### Source material:
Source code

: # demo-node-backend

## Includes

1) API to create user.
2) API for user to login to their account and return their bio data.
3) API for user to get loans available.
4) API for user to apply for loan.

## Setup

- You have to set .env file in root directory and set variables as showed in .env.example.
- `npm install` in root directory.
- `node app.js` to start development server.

### What is expected:
Transcribe each of the records verbatim.

### Written response:
Source code

: # demo-node-backend

## Includes

1) API to create user.
2) API for user to login to their account and return their bio data.
3) API for user to get loans available.
4) API for user to apply for loan.

## Setup

- You have to set .env file in root directory and set variables as showed in .env.example.
- `npm install` in root directory.
- `node app.js` to start development server.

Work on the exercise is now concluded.